2300 suspended fragments of hand blown glass bubbles, steel, projectors. 2017
13m x 5m x 4m

WHAT MATTERS consisted of two immersive installations at St Oswold’s Church and Churchyard, part of Lumiere Durham 2017, commissioned by Artichoke. 

Inside the church thousands of hand blown glass fragments were suspended from specific locations, arranged according to stages of cosmic evolution from the very early stages of the universe just after the Big Bang and before the formation of denser particles that preceded the ‘scattering of light’. The glass colours and locations were coordinated according to a spectrum of spherical sections derived from the Cosmic Microwave Background Radiation (CMBR, 'relic radiation'). White light was ‘painted’ through each coloured fragment which, allowed to turn naturally on their axis, filled the church with ever-changing spectral optics. As more visitors filled the church, so the piece became more alive with kinetic movement caused by the bodily movement, heat and breath.

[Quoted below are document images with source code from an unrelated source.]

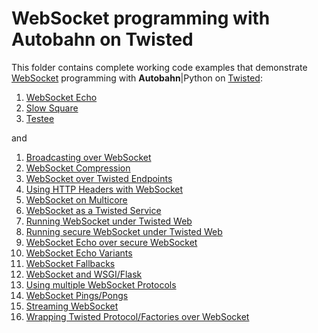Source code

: # WebSocket programming with Autobahn on Twisted

This folder contains complete working code examples that demonstrate [WebSocket](http://tavendo.com/blog/post/websocket-why-what-can-i-use-it/) programming with **Autobahn**|Python on [Twisted](http://www.twistedmatrix.com/):

 1. [WebSocket Echo](echo)
 1. [Slow Square](slowsquare)
 1. [Testee](testee)

and

 1. [Broadcasting over WebSocket](broadcast)
 1. [WebSocket Compression](echo_compressed)
 1. [WebSocket over Twisted Endpoints](echo_endpoints)
 1. [Using HTTP Headers with WebSocket](echo_httpheaders)
 1. [WebSocket on Multicore](echo_multicore)
 1. [WebSocket as a Twisted Service](echo_service)
 1. [Running WebSocket under Twisted Web](echo_site)
 1. [Running secure WebSocket under Twisted Web](echo_site_tls)
 1. [WebSocket Echo over secure WebSocket](echo_tls)
 1. [WebSocket Echo Variants](echo_variants)
 1. [WebSocket Fallbacks](echo_wsfallbacks)
 1. [WebSocket and WSGI/Flask](echo_wsgi)
 1. [Using multiple WebSocket Protocols](multiproto)
 1. [WebSocket Pings/Pongs](ping)
 1. [Streaming WebSocket](streaming)
 1. [Wrapping Twisted Protocol/Factories over WebSocket](wrapping)
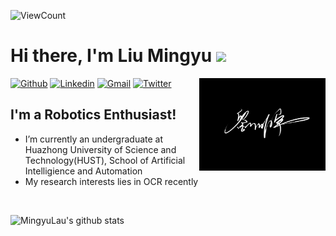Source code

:![ViewCount](https://views.whatilearened.today/views/github/MingyuLau/MingyuLau.svg?cache=remove)
# Hi there, I'm Liu Mingyu <img src="https://raw.githubusercontent.com/iampavangandhi/iampavangandhi/master/gifs/Hi.gif" width="30px">
<!-- Your badges
You can use the website to generate badges: https://shields.io/
-->
<img align="right" alt="img" src="https://github.com/MingyuLau/MingyuLau/blob/main/1.png" width="40%" height="auto" />

[![Github](https://img.shields.io/badge/-Github-333?style=flat&logo=Github&logoColor=white)](https://github.com/MingyuLau)
[![Linkedin](https://img.shields.io/badge/-LinkedIn-blue?style=flat&logo=Linkedin&logoColor=white)](https://www.linkedin.com/)
[![Gmail](https://img.shields.io/badge/-Gmail-c14438?style=flat&logo=Gmail&logoColor=white)](mailto:lmy20011207@gmail.com)
[![Twitter](https://img.shields.io/badge/-Twitter-1DA1F2?style=flat&logo=Twitter&logoColor=white)](https://twitter.com/)
&nbsp;
## I'm a Robotics Enthusiast!
- I’m currently an undergraduate at Huazhong University of Science and Technology(HUST), School of Artificial Intelligience and Automation
- My research interests lies in OCR recently
<br />

<img width="500" height="auto" align="left" alt="MingyuLau's github stats" 
         src="https://github-readme-stats.vercel.app/api?username=MingyuLau&show_icons=true&theme=algolia&count_private=true" />


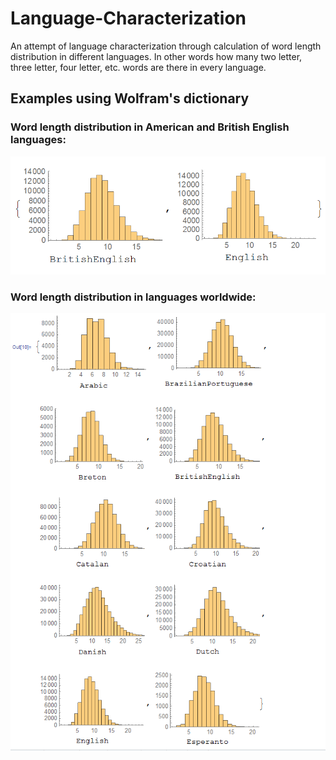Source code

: # Language-Characterization
An attempt of language characterization through calculation of word length distribution in different languages. In other words how many two letter, three letter, four letter, etc. words are there in every language.

## Examples using Wolfram's dictionary 
### Word length distribution in American and British English languages:
![alt text][BritVsAmerican]

### Word length distribution in languages worldwide:
![alt text][Worldwide]




[BritVsAmerican]: https://github.com/archaeopteris/Language-Characterization/blob/master/Screenshots/British%20vs%20American%20English.png?raw=true

[Worldwide]: https://github.com/archaeopteris/Language-Characterization/blob/master/Screenshots/Language%20Characterization%20with%20word%20length.png?raw=true
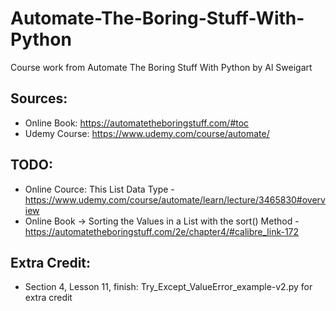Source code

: # Automate-The-Boring-Stuff-With-Python
Course work from Automate The Boring Stuff With Python by Al Sweigart

## Sources:
* Online Book: https://automatetheboringstuff.com/#toc
* Udemy Course: https://www.udemy.com/course/automate/

## TODO:
* Online Cource: This List Data Type - https://www.udemy.com/course/automate/learn/lecture/3465830#overview
* Online Book -> Sorting the Values in a List with the sort() Method - https://automatetheboringstuff.com/2e/chapter4/#calibre_link-172


## Extra Credit:
* Section 4, Lesson 11, finish: Try_Except_ValueError_example-v2.py for extra credit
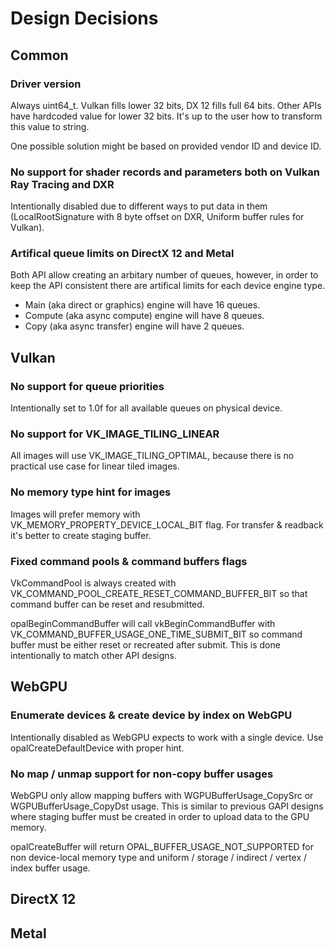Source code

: # Design Decisions

## Common

### Driver version

Always uint64_t. Vulkan fills lower 32 bits, DX 12 fills full 64 bits. Other APIs have hardcoded value for lower 32 bits. It's up to the user how to transform this value to string.

One possible solution might be based on provided vendor ID and device ID.

### No support for shader records and parameters both on Vulkan Ray Tracing and DXR

Intentionally disabled due to different ways to put data in them (LocalRootSignature with 8 byte offset on DXR, Uniform buffer rules for Vulkan).

### Artifical queue limits on DirectX 12 and Metal

Both API allow creating an arbitary number of queues, however, in order to keep the API consistent there are artifical limits for each device engine type.

- Main (aka direct or graphics) engine will have 16 queues.
- Compute (aka async compute) engine will have 8 queues.
- Copy (aka async transfer) engine will have 2 queues.

## Vulkan

### No support for queue priorities

Intentionally set to 1.0f for all available queues on physical device.

### No support for VK_IMAGE_TILING_LINEAR

All images will use VK_IMAGE_TILING_OPTIMAL, because there is no practical use case for linear tiled images.

### No memory type hint for images

Images will prefer memory with VK_MEMORY_PROPERTY_DEVICE_LOCAL_BIT flag. For transfer & readback it's better to create staging buffer.

### Fixed command pools & command buffers flags

VkCommandPool is always created with VK_COMMAND_POOL_CREATE_RESET_COMMAND_BUFFER_BIT so that command buffer can be reset and resubmitted.

opalBeginCommandBuffer will call vkBeginCommandBuffer with VK_COMMAND_BUFFER_USAGE_ONE_TIME_SUBMIT_BIT so command buffer must be either reset or recreated after submit. This is done intentionally to match other API designs.

## WebGPU

### Enumerate devices & create device by index on WebGPU

Intentionally disabled as WebGPU expects to work with a single device. Use opalCreateDefaultDevice with proper hint.

### No map / unmap support for non-copy buffer usages

WebGPU only allow mapping buffers with WGPUBufferUsage_CopySrc or WGPUBufferUsage_CopyDst usage. This is similar to previous GAPI designs where staging buffer must be created in order to upload data to the GPU memory.

opalCreateBuffer will return OPAL_BUFFER_USAGE_NOT_SUPPORTED for non device-local memory type and uniform / storage / indirect / vertex / index buffer usage.

## DirectX 12

## Metal

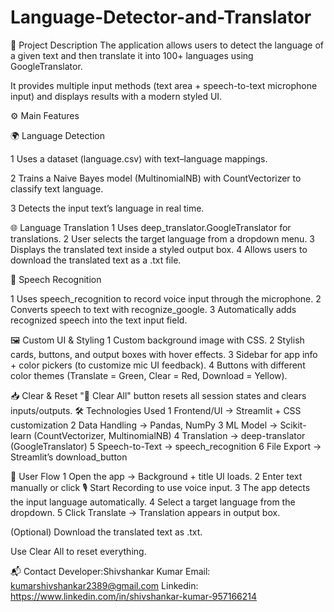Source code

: # Language-Detector-and-Translator

🔑 Project Description
The application allows users to detect the language of a given text and then translate it into 100+ languages using GoogleTranslator.

It provides multiple input methods (text area + speech-to-text microphone input) and displays results with a modern styled UI.

⚙️ Main Features

🌍 Language Detection

1 Uses a dataset (language.csv) with text–language mappings.

2 Trains a Naive Bayes model (MultinomialNB) with CountVectorizer to classify text language.

3 Detects the input text’s language in real time.

🌐 Language Translation
1 Uses deep_translator.GoogleTranslator for translations.
2 User selects the target language from a dropdown menu.
3 Displays the translated text inside a styled output box.
4 Allows users to download the translated text as a .txt file.

🎤 Speech Recognition

1 Uses speech_recognition to record voice input through the microphone.
2 Converts speech to text with recognize_google.
3 Automatically adds recognized speech into the text input field.

🖼 Custom UI & Styling
1 Custom background image with CSS.
2 Stylish cards, buttons, and output boxes with hover effects.
3 Sidebar for app info + color pickers (to customize mic UI feedback).
4 Buttons with different color themes (Translate = Green, Clear = Red, Download = Yellow).

📥 Clear & Reset
"🧹 Clear All" button resets all session states and clears inputs/outputs.
🛠 Technologies Used
1 Frontend/UI → Streamlit + CSS customization
2 Data Handling → Pandas, NumPy
3 ML Model → Scikit-learn (CountVectorizer, MultinomialNB)
4 Translation → deep-translator (GoogleTranslator)
5 Speech-to-Text → speech_recognition
6 File Export → Streamlit’s download_button

🚀 User Flow
1 Open the app → Background + title UI loads.
2 Enter text manually or click 🎙 Start Recording to use voice input.
3 The app detects the input language automatically.
4 Select a target language from the dropdown.
5 Click Translate → Translation appears in output box.

(Optional) Download the translated text as .txt.

Use Clear All to reset everything.

📬 Contact
Developer:Shivshankar Kumar
Email:    kumarshivshankar2389@gmail.com
Linkedin: https://www.linkedin.com/in/shivshankar-kumar-957166214
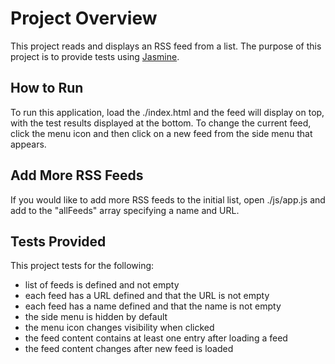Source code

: # Project Overview

This project reads and displays an RSS feed from a list. The purpose of this project is to provide tests using [Jasmine](http://jasmine.github.io/).


## How to Run

To run this application, load the ./index.html and the feed will display on top, with the test results displayed at the bottom. To change the current feed, click the menu icon and then click on a new feed 
from the side menu that appears.

## Add More RSS Feeds

If you would like to add more RSS feeds to the initial list, open ./js/app.js and add to the "allFeeds" array specifying a name and URL.

## Tests Provided

This project tests for the following:

* list of feeds is defined and not empty
* each feed has a URL defined and that the URL is not empty
* each feed has a name defined and that the name is not empty
* the side menu is hidden by default
* the menu icon changes visibility when clicked
* the feed content contains at least one entry after loading a feed
* the feed content changes after new feed is loaded


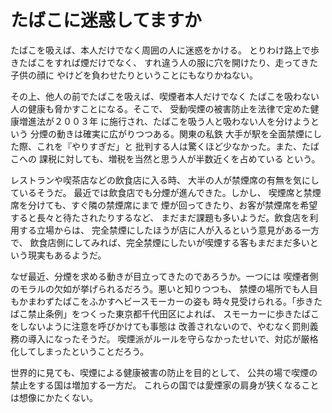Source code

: # たばこに迷惑してますか

たばこを吸えば、本人だけでなく周囲の人に迷惑をかける。
とりわけ路上で歩きたばこをすれば煙だけでなく、
すれ違う人の服に穴を開けたり、走ってきた子供の顔に
やけどを負わせたりということにもなりかねない。

その上、他人の前でたばこを吸えば、喫煙者本人だけでなく
たばこを吸わない人の健康も脅かすことになる。そこで、
受動喫煙の被害防止を法律で定めた健康増進法が２００３年
に施行され、たばこを吸う人と吸わない人を分けようという
分煙の動きは確実に広がりつつある。関東の私鉄
大手が駅を全面禁煙にした際、これを『やりすぎだ」と
批判する人は驚くほど少なかった。また、たばこへの
課税に対しても、増税を当然と思う人が半数近くを占めている
という。

レストランや喫茶店などの飲食店に入る時、
大半の人が禁煙席の有無を気にしているそうだ。
最近では飲食店でも分煙が進んできた。しかし、
喫煙席と禁煙席を分けても、すぐ隣の禁煙席にまで
煙が回ってきたり、お客が禁煙席を希望すると長々と待たされたりするなど、
まだまだ課題も多いようだ。飲食店を利用する立場からは、
完全禁煙にしたほうが店に人が入るという意見がある一方で、
飲食店側にしてみれば、完全禁煙にしたいが喫煙する客もまだまだ多いという現実もあるようだ。

なぜ最近、分煙を求める動きが目立ってきたのであろうか。一つには
喫煙者側のモラルの欠如が挙げられるだろう。悪いと知りつつも、
禁煙の場所でも人目もかまわずたばこをふかすヘビースモーカーの姿も
時々見受けられる。「歩きたばこ禁止条例」をつくった東京都千代田区によれば、
スモーカーに歩きたばこをしないように注意を呼びかけても事態は
改善されないので、やむなく罰則義務の導入になったそうだ。
喫煙派がルールを守らなかったせいで、対応が厳格化してしまったということだろう。

世界的に見ても、喫煙による健康被害の防止を目的として、
公共の場で喫煙の禁止をする国は増加する一方だ。
これらの国では愛煙家の肩身が狭くなることは想像にかたくない。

Developed with assistance from the Institute of Computational Cosmology, the installation reflected on contemporary cosmology and simulation technologies, evoking thought about how matter evolved, how we model or simulate knowledge and what it means to be conscious. By mapping the birth of light in the universe, the work looks at the meaning of computational simulation, projecting light through the glass in order to introduce the aspect of consciousness into the model and inviting the question: “What Matters?”.